DATASET EXTRACT: Begin
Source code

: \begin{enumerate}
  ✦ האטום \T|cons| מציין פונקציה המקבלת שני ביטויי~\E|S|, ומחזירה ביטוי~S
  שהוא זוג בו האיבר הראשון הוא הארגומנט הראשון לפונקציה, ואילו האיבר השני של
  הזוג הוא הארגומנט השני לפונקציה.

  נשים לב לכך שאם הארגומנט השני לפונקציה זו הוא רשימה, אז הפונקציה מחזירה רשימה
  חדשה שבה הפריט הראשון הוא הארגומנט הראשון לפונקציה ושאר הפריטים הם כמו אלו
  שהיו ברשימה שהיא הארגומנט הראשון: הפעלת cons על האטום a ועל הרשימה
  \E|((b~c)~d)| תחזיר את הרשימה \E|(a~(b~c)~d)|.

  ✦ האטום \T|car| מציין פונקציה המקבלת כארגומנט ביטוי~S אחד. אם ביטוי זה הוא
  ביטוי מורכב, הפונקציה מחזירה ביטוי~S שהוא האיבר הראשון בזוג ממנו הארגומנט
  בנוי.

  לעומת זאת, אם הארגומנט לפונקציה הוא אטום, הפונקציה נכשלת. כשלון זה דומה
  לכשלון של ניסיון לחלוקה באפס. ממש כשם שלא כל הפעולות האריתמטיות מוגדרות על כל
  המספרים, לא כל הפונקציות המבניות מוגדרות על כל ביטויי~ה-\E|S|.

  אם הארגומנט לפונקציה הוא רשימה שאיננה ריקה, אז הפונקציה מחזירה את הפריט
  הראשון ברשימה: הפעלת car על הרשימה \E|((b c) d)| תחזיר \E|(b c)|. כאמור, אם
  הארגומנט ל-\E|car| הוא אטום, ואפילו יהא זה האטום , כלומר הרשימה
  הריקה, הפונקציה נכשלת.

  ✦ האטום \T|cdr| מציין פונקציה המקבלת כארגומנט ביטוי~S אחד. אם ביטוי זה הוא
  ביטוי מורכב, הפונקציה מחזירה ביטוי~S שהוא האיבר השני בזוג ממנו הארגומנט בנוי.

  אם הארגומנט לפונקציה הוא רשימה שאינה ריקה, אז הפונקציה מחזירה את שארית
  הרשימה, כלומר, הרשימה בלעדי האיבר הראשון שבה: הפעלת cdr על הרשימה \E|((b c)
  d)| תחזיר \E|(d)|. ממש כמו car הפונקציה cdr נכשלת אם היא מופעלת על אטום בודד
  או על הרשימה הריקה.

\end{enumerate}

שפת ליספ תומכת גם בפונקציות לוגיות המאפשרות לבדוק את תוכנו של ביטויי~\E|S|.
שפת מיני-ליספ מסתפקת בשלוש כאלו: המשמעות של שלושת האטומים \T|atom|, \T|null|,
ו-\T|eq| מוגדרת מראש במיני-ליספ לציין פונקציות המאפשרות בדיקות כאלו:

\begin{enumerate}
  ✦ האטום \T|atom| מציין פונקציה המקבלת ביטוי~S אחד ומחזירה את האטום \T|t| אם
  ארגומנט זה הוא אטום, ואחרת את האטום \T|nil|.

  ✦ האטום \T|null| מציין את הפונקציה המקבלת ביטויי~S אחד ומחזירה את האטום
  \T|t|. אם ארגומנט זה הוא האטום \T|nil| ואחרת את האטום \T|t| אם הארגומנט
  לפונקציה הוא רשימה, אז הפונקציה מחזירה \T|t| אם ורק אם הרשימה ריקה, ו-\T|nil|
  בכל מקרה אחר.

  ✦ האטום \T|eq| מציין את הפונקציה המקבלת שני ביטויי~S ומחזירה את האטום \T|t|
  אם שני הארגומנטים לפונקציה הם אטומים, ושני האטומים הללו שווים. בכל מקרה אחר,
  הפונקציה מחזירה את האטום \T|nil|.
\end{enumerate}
DATASET EXTRACT: End
TASK ITEM = In the records above, find the lines holding "ליספ". Copy each one.

ANSWER SPACE =
שפת ליספ תומכת גם בפונקציות לוגיות המאפשרות לבדוק את תוכנו של ביטויי~\E|S|.
שפת מיני-ליספ מסתפקת בשלוש כאלו: המשמעות של שלושת האטומים \T|atom|, \T|null|,
ו-\T|eq| מוגדרת מראש במיני-ליספ לציין פונקציות המאפשרות בדיקות כאלו:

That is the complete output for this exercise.